[Opening Given records section]

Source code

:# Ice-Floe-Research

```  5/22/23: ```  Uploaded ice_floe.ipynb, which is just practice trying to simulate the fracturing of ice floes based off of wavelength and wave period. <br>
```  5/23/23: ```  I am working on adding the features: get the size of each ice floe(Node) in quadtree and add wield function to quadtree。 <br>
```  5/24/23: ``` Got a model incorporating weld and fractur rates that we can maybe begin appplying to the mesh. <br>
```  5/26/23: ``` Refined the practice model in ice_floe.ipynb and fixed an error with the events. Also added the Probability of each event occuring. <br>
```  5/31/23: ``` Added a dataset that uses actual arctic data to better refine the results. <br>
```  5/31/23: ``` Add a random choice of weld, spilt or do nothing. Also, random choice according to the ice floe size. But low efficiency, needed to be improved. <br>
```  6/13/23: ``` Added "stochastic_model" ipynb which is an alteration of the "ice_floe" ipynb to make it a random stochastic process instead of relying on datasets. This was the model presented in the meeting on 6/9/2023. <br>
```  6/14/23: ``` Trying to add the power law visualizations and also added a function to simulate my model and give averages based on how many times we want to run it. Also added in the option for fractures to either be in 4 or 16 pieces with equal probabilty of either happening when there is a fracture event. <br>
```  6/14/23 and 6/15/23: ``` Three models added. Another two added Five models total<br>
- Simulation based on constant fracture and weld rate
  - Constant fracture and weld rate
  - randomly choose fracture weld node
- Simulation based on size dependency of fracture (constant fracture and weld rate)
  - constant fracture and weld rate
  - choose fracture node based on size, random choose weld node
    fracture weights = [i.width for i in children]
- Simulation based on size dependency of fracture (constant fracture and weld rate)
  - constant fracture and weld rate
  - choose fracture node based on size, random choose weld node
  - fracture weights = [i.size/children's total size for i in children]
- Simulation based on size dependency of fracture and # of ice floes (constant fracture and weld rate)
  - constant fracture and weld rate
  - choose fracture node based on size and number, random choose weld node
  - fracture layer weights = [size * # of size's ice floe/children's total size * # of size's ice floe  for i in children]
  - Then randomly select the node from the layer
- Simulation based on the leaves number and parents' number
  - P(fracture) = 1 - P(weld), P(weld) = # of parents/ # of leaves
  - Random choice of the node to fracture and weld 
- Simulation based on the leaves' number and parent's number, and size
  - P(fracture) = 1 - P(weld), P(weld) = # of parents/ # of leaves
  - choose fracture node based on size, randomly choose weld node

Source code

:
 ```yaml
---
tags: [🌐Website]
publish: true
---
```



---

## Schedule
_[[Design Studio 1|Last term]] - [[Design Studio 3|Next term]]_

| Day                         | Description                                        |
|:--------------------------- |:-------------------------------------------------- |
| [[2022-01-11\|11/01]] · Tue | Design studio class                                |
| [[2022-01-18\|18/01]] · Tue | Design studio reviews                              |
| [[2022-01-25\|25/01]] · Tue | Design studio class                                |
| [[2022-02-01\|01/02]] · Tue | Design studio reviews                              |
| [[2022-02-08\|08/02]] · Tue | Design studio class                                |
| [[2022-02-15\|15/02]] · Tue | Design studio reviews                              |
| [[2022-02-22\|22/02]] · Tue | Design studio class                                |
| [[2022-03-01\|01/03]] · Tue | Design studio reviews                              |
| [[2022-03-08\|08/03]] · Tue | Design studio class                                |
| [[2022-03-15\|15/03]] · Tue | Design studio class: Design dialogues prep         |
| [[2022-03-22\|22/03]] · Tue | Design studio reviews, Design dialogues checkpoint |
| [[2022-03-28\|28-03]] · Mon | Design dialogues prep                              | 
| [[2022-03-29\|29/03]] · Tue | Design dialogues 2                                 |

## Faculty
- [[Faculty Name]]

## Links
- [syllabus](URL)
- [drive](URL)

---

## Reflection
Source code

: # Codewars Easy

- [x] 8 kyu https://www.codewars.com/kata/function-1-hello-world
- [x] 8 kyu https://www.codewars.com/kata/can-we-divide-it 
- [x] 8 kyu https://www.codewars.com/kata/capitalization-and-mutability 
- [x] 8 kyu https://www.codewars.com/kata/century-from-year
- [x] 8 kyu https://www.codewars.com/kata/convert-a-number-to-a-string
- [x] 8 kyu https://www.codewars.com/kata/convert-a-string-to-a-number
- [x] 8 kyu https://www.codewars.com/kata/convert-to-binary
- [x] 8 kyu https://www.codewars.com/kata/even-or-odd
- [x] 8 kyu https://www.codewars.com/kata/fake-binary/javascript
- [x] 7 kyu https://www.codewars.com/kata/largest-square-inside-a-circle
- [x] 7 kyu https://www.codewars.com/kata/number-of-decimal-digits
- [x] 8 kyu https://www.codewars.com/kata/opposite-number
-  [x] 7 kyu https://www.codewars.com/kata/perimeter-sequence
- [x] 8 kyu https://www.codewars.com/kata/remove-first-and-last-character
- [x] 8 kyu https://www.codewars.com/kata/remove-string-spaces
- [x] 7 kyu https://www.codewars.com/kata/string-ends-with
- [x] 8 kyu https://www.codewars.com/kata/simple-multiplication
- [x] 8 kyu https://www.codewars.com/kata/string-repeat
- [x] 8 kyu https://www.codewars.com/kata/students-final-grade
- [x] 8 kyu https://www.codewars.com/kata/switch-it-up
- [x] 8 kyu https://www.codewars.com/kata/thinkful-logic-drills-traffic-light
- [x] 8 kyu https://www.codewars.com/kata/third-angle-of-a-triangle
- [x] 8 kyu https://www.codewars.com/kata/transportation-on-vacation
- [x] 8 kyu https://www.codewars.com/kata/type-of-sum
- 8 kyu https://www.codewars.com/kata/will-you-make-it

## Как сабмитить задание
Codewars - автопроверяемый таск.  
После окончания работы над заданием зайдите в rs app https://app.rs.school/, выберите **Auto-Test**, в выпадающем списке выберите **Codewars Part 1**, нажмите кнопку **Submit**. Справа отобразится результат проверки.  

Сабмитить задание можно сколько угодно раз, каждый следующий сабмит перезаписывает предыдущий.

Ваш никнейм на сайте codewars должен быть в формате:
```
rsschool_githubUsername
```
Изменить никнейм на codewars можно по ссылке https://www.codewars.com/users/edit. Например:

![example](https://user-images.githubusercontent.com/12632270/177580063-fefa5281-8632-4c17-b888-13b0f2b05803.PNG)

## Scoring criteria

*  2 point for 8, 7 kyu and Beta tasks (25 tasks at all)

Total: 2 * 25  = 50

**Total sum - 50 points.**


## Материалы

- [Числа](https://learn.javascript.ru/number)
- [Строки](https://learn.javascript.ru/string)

[Closing Given records section]

* [Required work]
Check each line of the entries for the word "javascript", then state the count alone.

* [Final answer]
3